━━ DATA SHOWN ━━
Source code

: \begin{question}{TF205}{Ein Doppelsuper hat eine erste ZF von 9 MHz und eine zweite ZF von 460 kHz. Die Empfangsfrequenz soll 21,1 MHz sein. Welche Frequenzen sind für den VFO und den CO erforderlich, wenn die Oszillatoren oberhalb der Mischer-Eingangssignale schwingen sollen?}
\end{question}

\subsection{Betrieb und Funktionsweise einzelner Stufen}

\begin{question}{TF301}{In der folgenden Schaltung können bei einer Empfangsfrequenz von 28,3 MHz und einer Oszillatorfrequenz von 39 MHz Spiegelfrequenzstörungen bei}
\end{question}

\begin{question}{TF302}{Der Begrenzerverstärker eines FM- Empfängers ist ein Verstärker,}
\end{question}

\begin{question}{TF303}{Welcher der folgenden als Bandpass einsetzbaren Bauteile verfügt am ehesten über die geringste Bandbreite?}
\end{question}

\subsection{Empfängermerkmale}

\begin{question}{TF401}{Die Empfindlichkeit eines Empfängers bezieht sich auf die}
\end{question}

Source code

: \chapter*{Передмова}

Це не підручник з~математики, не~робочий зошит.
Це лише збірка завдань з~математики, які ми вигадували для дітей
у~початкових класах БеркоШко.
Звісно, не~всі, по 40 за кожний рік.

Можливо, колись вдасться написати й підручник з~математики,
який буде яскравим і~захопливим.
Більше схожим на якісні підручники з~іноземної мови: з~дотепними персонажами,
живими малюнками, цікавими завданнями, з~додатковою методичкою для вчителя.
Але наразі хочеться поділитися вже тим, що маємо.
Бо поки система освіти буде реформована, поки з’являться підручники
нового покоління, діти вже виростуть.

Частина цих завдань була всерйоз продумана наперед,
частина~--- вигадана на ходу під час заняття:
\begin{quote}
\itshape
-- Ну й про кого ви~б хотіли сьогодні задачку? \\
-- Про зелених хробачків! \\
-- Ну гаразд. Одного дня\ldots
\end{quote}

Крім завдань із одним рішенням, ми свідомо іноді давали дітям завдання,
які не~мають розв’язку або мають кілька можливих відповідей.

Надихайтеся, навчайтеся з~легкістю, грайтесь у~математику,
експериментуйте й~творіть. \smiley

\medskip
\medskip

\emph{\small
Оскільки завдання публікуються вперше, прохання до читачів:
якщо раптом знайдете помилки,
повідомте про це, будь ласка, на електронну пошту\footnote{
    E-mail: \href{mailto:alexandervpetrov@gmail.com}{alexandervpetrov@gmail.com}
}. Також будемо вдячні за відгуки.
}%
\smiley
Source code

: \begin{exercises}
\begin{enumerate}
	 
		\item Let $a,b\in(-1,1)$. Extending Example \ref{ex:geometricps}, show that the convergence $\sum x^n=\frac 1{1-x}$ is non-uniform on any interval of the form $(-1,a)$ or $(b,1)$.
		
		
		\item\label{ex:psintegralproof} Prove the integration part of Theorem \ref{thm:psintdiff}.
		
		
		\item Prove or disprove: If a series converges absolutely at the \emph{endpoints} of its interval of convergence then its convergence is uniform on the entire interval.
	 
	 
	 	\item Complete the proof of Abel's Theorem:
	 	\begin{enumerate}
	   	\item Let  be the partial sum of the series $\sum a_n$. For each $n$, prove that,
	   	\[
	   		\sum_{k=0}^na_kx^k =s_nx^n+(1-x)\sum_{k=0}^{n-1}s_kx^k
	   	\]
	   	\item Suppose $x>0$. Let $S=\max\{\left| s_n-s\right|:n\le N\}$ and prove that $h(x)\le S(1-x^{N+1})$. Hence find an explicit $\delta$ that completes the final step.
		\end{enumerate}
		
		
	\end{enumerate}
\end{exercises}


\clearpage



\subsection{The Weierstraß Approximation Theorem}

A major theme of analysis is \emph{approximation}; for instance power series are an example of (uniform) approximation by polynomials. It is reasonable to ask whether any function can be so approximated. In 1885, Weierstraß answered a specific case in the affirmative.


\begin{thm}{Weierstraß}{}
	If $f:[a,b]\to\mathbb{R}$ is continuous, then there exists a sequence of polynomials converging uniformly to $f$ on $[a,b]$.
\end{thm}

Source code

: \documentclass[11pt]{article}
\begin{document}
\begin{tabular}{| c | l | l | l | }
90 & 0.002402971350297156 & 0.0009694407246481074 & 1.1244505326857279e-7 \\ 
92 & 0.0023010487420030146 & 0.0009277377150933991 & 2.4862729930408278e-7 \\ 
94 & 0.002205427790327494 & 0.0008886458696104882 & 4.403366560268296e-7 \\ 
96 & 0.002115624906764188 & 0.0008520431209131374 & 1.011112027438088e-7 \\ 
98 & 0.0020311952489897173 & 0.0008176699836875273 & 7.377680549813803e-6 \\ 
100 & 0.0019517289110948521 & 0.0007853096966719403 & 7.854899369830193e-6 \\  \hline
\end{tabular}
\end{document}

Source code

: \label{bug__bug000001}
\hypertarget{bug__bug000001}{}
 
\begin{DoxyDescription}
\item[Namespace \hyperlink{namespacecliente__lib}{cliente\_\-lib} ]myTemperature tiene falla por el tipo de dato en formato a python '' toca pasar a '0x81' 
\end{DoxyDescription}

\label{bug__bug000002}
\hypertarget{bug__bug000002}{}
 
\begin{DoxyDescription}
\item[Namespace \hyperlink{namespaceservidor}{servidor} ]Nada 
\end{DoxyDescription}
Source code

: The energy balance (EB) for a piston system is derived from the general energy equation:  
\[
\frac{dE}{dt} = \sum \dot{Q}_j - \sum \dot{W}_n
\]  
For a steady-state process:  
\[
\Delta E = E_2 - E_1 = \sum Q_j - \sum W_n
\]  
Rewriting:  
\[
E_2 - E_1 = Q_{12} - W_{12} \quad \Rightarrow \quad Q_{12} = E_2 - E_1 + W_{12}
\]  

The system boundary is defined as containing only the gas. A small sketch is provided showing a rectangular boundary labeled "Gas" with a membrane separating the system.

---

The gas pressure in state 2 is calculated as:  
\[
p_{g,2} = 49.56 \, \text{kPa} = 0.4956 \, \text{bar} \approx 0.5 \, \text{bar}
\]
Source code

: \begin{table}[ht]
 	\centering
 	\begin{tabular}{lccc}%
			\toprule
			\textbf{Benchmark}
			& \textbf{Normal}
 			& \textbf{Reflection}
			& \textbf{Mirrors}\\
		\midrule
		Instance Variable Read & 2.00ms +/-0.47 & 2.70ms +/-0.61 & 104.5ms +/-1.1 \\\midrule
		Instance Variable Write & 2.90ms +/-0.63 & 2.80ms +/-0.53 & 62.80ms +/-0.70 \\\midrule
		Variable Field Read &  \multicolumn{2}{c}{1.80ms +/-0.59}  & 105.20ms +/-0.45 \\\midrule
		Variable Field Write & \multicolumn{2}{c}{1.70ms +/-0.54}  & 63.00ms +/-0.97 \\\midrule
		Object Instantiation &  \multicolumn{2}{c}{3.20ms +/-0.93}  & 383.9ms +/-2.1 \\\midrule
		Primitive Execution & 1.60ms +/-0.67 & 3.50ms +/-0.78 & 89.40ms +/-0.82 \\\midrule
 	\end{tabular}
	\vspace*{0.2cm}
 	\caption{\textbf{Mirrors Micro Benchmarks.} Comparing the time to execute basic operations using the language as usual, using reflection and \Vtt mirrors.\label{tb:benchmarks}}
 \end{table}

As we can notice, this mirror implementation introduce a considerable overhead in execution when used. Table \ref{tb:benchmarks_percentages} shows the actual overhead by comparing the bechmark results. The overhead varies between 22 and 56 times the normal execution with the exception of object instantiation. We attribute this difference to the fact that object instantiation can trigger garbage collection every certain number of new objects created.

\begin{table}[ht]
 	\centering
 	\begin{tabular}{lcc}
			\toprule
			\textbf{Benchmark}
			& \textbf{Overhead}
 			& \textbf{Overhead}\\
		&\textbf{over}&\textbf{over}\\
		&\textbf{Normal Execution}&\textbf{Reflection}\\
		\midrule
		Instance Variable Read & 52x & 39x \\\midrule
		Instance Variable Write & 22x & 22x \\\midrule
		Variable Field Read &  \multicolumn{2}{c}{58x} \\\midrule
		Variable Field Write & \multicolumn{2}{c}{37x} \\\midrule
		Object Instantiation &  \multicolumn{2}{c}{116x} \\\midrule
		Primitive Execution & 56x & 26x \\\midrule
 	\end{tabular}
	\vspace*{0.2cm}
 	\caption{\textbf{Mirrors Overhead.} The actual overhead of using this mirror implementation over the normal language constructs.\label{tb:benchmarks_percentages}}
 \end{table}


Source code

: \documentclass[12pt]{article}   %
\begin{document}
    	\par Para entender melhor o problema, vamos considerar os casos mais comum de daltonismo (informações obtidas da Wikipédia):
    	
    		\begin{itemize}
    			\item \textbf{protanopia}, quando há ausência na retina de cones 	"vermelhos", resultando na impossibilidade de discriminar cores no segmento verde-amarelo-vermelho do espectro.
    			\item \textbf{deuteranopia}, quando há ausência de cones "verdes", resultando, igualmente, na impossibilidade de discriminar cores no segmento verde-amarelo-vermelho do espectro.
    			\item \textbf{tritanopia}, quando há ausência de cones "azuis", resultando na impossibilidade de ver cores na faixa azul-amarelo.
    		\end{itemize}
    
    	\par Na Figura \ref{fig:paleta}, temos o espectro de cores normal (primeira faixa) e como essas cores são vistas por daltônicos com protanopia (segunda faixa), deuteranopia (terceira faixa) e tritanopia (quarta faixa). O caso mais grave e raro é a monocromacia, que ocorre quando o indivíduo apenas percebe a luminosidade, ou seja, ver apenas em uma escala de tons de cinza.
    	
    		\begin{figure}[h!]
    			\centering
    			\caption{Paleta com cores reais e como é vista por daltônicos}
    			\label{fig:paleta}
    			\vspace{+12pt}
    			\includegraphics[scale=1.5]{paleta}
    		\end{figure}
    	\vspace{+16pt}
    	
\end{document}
━━━
§ TASK DESCRIPTION
Every line in the records above that contains the word "como" is to be copied out.

§ EXERCISE SOLUTION
    	\par Na Figura \ref{fig:paleta}, temos o espectro de cores normal (primeira faixa) e como essas cores são vistas por daltônicos com protanopia (segunda faixa), deuteranopia (terceira faixa) e tritanopia (quarta faixa). O caso mais grave e raro é a monocromacia, que ocorre quando o indivíduo apenas percebe a luminosidade, ou seja, ver apenas em uma escala de tons de cinza.
    			\caption{Paleta com cores reais e como é vista por daltônicos}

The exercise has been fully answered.